Worried about electronic surveillance? You share a concern with 19th century citizens who revolted when their government proposed painting numbers on their houses. Think literacy is the mark of a good education? You may be in for a surprise! James Burke - who will keynote GTC `95 Feb 15th - links future and past in an exclusive interview.

According to James Burke, we're not the first human society to undergo an "information revolution." Burke - in his popular PBS television series "Connections" - uses the past to help illuminate our current society's challenges and help us see ourselves in the broad context of history. But the fact that humans have passed this way before may not be as comforting as it initially sounds.

Some of our cultural values and icons may soon fall by the wayside. Burke - who is a best-selling author - feels that literacy for example, may soon become irrelevant. And he admits that there is a price to pay in order to gain the benefits of an electronically connected society.

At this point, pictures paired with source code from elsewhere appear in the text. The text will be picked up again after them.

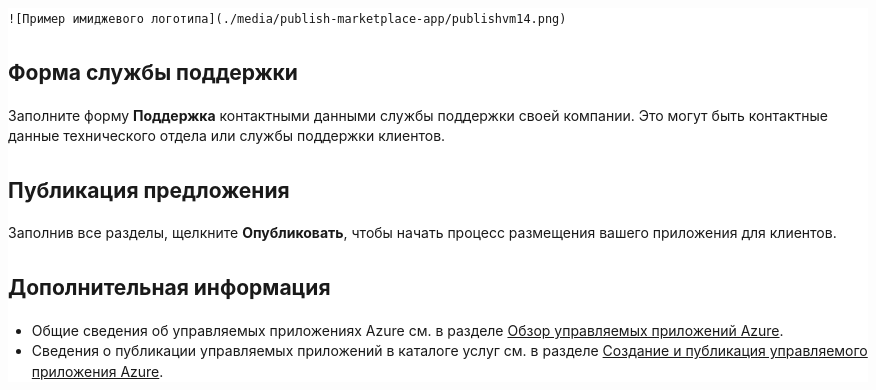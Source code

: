     ![Пример имиджевого логотипа](./media/publish-marketplace-app/publishvm14.png)

## <a name="support-form"></a>Форма службы поддержки

Заполните форму **Поддержка** контактными данными службы поддержки своей компании. Это могут быть контактные данные технического отдела или службы поддержки клиентов.

## <a name="publish-an-offer"></a>Публикация предложения

Заполнив все разделы, щелкните **Опубликовать**, чтобы начать процесс размещения вашего приложения для клиентов.

## <a name="next-steps"></a>Дополнительная информация

* Общие сведения об управляемых приложениях Azure см. в разделе [Обзор управляемых приложений Azure](overview.md).
* Сведения о публикации управляемых приложений в каталоге услуг см. в разделе [Создание и публикация управляемого приложения Azure](publish-service-catalog-app.md).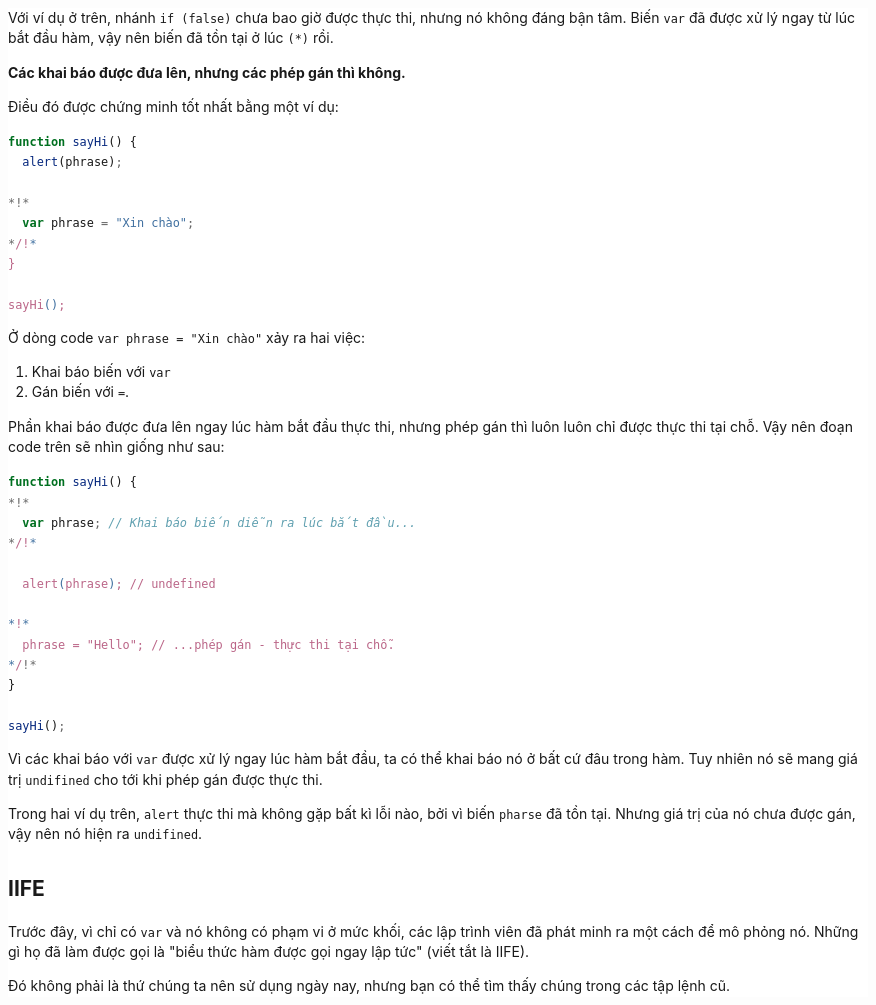 Với ví dụ ở trên, nhánh `if (false)` chưa bao giờ được thực thi, nhưng nó không đáng bận tâm. Biến `var` đã được xử lý ngay từ lúc bắt đầu hàm, vậy nên biến đã tồn tại ở lúc `(*)` rồi.

**Các khai báo được đưa lên, nhưng các phép gán thì không.**

Điều đó được chứng minh tốt nhất bằng một ví dụ:

```js run
function sayHi() {
  alert(phrase);  

*!*
  var phrase = "Xin chào";
*/!*
}

sayHi();
```

Ở dòng code `var phrase = "Xin chào"` xảy ra hai việc:

1. Khai báo biến với `var`
2. Gán biến với `=`.

Phần khai báo được đưa lên ngay lúc hàm bắt đầu thực thi, nhưng phép gán thì luôn luôn chỉ được thực thi tại chỗ. Vậy nên đoạn code trên sẽ nhìn giống như sau:

```js run
function sayHi() {
*!*
  var phrase; // Khai báo biến diễn ra lúc bắt đầu...
*/!*

  alert(phrase); // undefined

*!*
  phrase = "Hello"; // ...phép gán - thực thi tại chỗ.
*/!*
}

sayHi();
```

Vì các khai báo với `var` được xử lý ngay lúc hàm bắt đầu, ta có thể khai báo nó ở bất cứ đâu trong hàm. Tuy nhiên nó sẽ mang giá trị `undifined` cho tới khi phép gán được thực thi.

Trong hai ví dụ trên, `alert` thực thi mà không gặp bất kì lỗi nào, bởi vì biến `pharse` đã tồn tại. Nhưng giá trị của nó chưa được gán, vậy nên nó hiện ra `undifined`.

## IIFE

Trước đây, vì chỉ có `var` và nó không có phạm vi ở mức khối, các lập trình viên đã phát minh ra một cách để mô phỏng nó. Những gì họ đã làm được gọi là "biểu thức hàm được gọi ngay lập tức" (viết tắt là IIFE).

Đó không phải là thứ chúng ta nên sử dụng ngày nay, nhưng bạn có thể tìm thấy chúng trong các tập lệnh cũ.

According to Burke, increased innovation follows increased communication and access to information. "Massive surges of innovation" followed the alphabet and printing press, he said.

But historically, not everyone approved. "When Gutenberg's book came out," Burke said, "there were people going around smashing printing presses." Why? They felt that having information easily available in books would denigrate the value of a good memory, and that in turn could lead to a deterioration of the human mind. Society could fall apart.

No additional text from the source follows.